TASK DETAILS
If a record contains a picture, leave the picture out and copy everything else exactly.

*** Opening of WORKING DATA ***

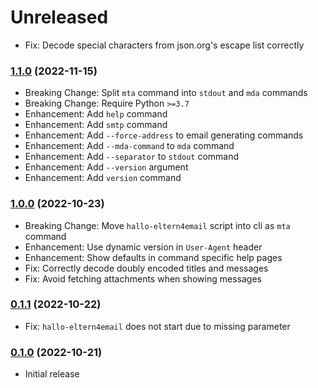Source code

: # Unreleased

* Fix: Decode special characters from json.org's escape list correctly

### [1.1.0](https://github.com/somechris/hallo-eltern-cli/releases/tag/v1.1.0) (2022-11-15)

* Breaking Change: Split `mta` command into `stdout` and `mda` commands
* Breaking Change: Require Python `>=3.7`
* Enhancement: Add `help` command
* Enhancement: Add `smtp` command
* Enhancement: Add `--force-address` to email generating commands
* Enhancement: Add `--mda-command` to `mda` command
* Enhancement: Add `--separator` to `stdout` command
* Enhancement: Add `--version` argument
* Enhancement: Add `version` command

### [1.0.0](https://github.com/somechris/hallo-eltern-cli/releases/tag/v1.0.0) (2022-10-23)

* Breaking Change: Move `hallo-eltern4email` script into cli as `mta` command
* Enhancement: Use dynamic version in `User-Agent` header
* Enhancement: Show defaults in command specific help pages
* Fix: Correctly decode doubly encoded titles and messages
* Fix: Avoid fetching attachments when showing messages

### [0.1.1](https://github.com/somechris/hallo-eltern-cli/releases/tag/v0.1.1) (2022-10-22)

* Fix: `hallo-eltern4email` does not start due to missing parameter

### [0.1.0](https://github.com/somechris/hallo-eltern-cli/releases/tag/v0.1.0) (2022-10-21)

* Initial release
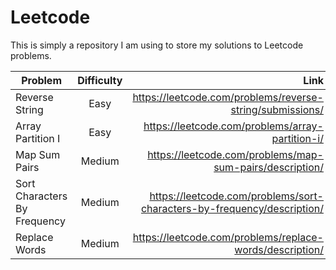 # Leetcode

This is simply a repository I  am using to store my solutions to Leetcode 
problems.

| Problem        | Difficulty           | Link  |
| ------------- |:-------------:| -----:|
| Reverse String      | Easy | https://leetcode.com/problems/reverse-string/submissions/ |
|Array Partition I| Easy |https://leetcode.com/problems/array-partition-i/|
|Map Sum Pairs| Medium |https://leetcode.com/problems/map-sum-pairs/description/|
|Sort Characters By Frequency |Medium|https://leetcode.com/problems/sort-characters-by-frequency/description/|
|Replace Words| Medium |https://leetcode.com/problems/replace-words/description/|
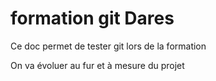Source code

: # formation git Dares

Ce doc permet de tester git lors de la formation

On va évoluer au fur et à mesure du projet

*** Close of WORKING DATA ***

ANSWER FOR THE TASK
Source code

: # Unreleased

* Fix: Decode special characters from json.org's escape list correctly

### [1.1.0](https://github.com/somechris/hallo-eltern-cli/releases/tag/v1.1.0) (2022-11-15)

* Breaking Change: Split `mta` command into `stdout` and `mda` commands
* Breaking Change: Require Python `>=3.7`
* Enhancement: Add `help` command
* Enhancement: Add `smtp` command
* Enhancement: Add `--force-address` to email generating commands
* Enhancement: Add `--mda-command` to `mda` command
* Enhancement: Add `--separator` to `stdout` command
* Enhancement: Add `--version` argument
* Enhancement: Add `version` command

### [1.0.0](https://github.com/somechris/hallo-eltern-cli/releases/tag/v1.0.0) (2022-10-23)

* Breaking Change: Move `hallo-eltern4email` script into cli as `mta` command
* Enhancement: Use dynamic version in `User-Agent` header
* Enhancement: Show defaults in command specific help pages
* Fix: Correctly decode doubly encoded titles and messages
* Fix: Avoid fetching attachments when showing messages

### [0.1.1](https://github.com/somechris/hallo-eltern-cli/releases/tag/v0.1.1) (2022-10-22)

* Fix: `hallo-eltern4email` does not start due to missing parameter

### [0.1.0](https://github.com/somechris/hallo-eltern-cli/releases/tag/v0.1.0) (2022-10-21)

* Initial release
 # Leetcode

This is simply a repository I  am using to store my solutions to Leetcode 
problems.

| Problem        | Difficulty           | Link  |
| ------------- |:-------------:| -----:|
| Reverse String      | Easy | https://leetcode.com/problems/reverse-string/submissions/ |
|Array Partition I| Easy |https://leetcode.com/problems/array-partition-i/|
|Map Sum Pairs| Medium |https://leetcode.com/problems/map-sum-pairs/description/|
|Sort Characters By Frequency |Medium|https://leetcode.com/problems/sort-characters-by-frequency/description/|
|Replace Words| Medium |https://leetcode.com/problems/replace-words/description/|
Source code

: # formation git Dares

Ce doc permet de tester git lors de la formation

On va évoluer au fur et à mesure du projet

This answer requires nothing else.